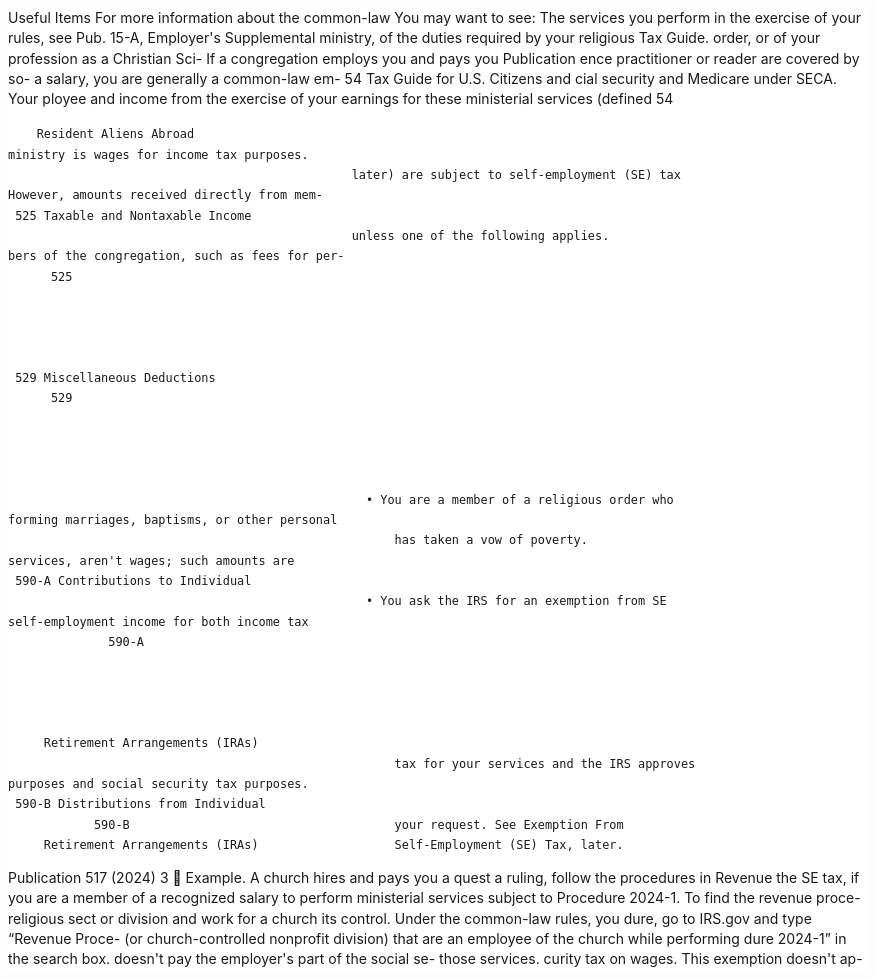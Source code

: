 Useful Items                                                                                                                                                    For more information about the common-law
You may want to see:                                The services you perform in the exercise of your                                                            rules, see Pub. 15-A, Employer's Supplemental
                                                    ministry, of the duties required by your religious                                                          Tax Guide.
                                                    order, or of your profession as a Christian Sci-                                                                If a congregation employs you and pays you
  Publication
                                                    ence practitioner or reader are covered by so-                                                              a salary, you are generally a common-law em-
     54 Tax Guide for U.S. Citizens and             cial security and Medicare under SECA. Your                                                                 ployee and income from the exercise of your
                                                    earnings for these ministerial services (defined
          54




        Resident Aliens Abroad                                                                                                                                  ministry is wages for income tax purposes.
                                                    later) are subject to self-employment (SE) tax                                                              However, amounts received directly from mem-
     525 Taxable and Nontaxable Income
                                                    unless one of the following applies.                                                                        bers of the congregation, such as fees for per-
          525




     529 Miscellaneous Deductions
          529




                                                      • You are a member of a religious order who                                                               forming marriages, baptisms, or other personal
                                                          has taken a vow of poverty.                                                                           services, aren't wages; such amounts are
     590-A Contributions to Individual
                                                      • You ask the IRS for an exemption from SE                                                                self-employment income for both income tax
                  590-A




         Retirement Arrangements (IRAs)
                                                          tax for your services and the IRS approves                                                            purposes and social security tax purposes.
     590-B Distributions from Individual
                590-B                                     your request. See Exemption From
         Retirement Arrangements (IRAs)                   Self-Employment (SE) Tax, later.

Publication 517 (2024)                                                                                                                                                                                           3
    Example. A church hires and pays you a                quest a ruling, follow the procedures in Revenue    the SE tax, if you are a member of a recognized
salary to perform ministerial services subject to         Procedure 2024-1. To find the revenue proce-        religious sect or division and work for a church
its control. Under the common-law rules, you              dure, go to IRS.gov and type “Revenue Proce-        (or church-controlled nonprofit division) that
are an employee of the church while performing            dure 2024-1” in the search box.                     doesn't pay the employer's part of the social se-
those services.                                                                                               curity tax on wages. This exemption doesn't ap-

* [Exercise prompt]: Please return only the lines above, starting at the line that has "earnings for these" and ending at the line that has "590-A Contributions to Individual", keeping both and leaving each one unchanged.

* [Response to the exercise]:
                                                    earnings for these ministerial services (defined
          54




        Resident Aliens Abroad                                                                                                                                  ministry is wages for income tax purposes.
                                                    later) are subject to self-employment (SE) tax                                                              However, amounts received directly from mem-
     525 Taxable and Nontaxable Income
                                                    unless one of the following applies.                                                                        bers of the congregation, such as fees for per-
          525




     529 Miscellaneous Deductions
          529




                                                      • You are a member of a religious order who                                                               forming marriages, baptisms, or other personal
                                                          has taken a vow of poverty.                                                                           services, aren't wages; such amounts are
     590-A Contributions to Individual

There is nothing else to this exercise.